[Problem statement] Only the number is needed: the count of lines in the records with the word "blob".

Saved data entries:
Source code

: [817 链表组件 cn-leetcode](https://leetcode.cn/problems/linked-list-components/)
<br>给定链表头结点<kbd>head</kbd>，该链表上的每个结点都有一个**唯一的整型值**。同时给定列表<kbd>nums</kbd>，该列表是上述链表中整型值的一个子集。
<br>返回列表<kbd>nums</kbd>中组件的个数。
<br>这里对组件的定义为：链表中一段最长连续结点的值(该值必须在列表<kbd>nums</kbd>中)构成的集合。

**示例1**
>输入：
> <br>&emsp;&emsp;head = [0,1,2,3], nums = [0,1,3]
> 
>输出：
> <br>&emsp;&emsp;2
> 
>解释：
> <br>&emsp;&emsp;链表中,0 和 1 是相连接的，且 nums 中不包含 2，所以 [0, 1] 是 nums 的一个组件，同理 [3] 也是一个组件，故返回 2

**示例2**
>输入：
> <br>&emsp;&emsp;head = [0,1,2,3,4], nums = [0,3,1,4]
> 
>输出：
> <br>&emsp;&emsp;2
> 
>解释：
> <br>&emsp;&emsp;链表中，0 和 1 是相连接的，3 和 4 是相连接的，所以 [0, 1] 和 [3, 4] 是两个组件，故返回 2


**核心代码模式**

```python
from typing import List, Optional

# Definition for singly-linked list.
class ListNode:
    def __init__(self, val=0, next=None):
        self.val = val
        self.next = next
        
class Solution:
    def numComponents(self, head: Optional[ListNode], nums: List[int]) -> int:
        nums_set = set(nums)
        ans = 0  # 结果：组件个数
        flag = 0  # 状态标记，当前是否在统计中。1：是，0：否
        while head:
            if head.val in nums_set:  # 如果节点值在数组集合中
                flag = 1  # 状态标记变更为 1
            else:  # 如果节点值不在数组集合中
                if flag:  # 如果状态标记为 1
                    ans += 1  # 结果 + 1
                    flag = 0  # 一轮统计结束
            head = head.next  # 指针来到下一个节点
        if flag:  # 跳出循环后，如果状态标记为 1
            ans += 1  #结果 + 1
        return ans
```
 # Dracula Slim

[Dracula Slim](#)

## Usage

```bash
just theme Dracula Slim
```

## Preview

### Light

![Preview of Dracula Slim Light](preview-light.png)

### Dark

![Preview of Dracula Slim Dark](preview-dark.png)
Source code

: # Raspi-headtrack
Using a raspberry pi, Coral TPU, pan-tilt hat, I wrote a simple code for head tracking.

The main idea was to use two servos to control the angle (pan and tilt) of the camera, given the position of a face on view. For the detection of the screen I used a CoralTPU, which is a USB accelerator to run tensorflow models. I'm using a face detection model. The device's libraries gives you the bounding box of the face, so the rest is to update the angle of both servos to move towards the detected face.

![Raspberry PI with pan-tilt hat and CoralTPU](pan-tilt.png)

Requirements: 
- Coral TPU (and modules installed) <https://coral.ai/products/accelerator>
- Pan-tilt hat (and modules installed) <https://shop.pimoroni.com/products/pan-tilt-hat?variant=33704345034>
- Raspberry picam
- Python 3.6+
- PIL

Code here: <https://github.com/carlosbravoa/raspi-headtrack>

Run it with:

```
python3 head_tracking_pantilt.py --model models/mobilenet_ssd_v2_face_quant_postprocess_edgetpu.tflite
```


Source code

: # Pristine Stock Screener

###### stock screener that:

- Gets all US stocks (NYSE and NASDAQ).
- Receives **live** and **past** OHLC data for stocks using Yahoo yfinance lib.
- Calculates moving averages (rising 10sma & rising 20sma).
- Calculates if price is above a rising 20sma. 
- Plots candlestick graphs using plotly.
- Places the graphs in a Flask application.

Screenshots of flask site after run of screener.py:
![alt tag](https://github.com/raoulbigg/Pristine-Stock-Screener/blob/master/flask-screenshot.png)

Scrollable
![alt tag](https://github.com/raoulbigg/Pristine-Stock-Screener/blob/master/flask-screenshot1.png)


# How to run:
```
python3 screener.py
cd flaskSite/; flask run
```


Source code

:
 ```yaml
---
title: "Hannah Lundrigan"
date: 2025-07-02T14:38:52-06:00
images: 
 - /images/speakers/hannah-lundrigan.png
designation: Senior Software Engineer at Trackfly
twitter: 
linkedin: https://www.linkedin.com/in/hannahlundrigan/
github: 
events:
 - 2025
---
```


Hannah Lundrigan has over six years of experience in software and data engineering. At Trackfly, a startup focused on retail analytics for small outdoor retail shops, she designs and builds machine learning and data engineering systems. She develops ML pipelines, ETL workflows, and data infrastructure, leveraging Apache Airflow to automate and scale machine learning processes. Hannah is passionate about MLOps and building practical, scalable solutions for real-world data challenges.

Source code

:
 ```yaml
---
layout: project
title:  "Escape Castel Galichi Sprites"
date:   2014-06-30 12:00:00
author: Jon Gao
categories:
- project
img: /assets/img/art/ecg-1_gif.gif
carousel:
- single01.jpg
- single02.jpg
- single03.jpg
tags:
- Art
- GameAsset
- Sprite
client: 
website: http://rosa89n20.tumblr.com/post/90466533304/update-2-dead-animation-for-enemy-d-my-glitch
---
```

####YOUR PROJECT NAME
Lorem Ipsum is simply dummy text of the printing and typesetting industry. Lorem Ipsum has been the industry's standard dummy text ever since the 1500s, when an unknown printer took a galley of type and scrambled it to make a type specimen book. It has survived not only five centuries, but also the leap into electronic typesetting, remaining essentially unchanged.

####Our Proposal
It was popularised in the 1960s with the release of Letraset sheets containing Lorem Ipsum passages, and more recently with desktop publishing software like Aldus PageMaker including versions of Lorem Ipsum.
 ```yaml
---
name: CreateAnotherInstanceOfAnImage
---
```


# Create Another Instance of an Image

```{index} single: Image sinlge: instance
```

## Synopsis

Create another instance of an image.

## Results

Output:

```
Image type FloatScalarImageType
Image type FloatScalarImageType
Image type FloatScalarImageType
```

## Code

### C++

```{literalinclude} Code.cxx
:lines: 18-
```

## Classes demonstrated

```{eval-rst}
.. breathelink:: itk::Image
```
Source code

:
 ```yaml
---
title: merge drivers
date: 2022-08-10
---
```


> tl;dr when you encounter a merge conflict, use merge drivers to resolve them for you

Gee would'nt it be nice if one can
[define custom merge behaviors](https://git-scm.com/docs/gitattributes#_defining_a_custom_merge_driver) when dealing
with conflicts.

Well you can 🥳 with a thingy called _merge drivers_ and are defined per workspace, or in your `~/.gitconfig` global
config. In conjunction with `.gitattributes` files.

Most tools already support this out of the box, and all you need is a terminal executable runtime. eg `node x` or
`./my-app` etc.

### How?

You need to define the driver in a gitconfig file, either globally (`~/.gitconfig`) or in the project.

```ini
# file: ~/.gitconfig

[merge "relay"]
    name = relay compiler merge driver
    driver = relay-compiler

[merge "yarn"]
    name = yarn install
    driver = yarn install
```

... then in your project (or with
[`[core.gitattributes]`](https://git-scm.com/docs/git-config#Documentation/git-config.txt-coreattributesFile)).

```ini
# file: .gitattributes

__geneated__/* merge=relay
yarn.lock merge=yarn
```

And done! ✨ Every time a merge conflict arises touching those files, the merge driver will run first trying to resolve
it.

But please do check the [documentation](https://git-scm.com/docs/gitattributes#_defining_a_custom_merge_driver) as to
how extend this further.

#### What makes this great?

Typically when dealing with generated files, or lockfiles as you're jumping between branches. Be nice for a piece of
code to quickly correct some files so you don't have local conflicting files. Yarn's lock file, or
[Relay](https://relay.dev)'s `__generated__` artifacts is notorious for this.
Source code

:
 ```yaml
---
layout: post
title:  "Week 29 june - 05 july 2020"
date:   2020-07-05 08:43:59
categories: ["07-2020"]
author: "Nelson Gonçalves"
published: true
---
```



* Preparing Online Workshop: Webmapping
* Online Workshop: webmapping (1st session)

[Result of the task] 2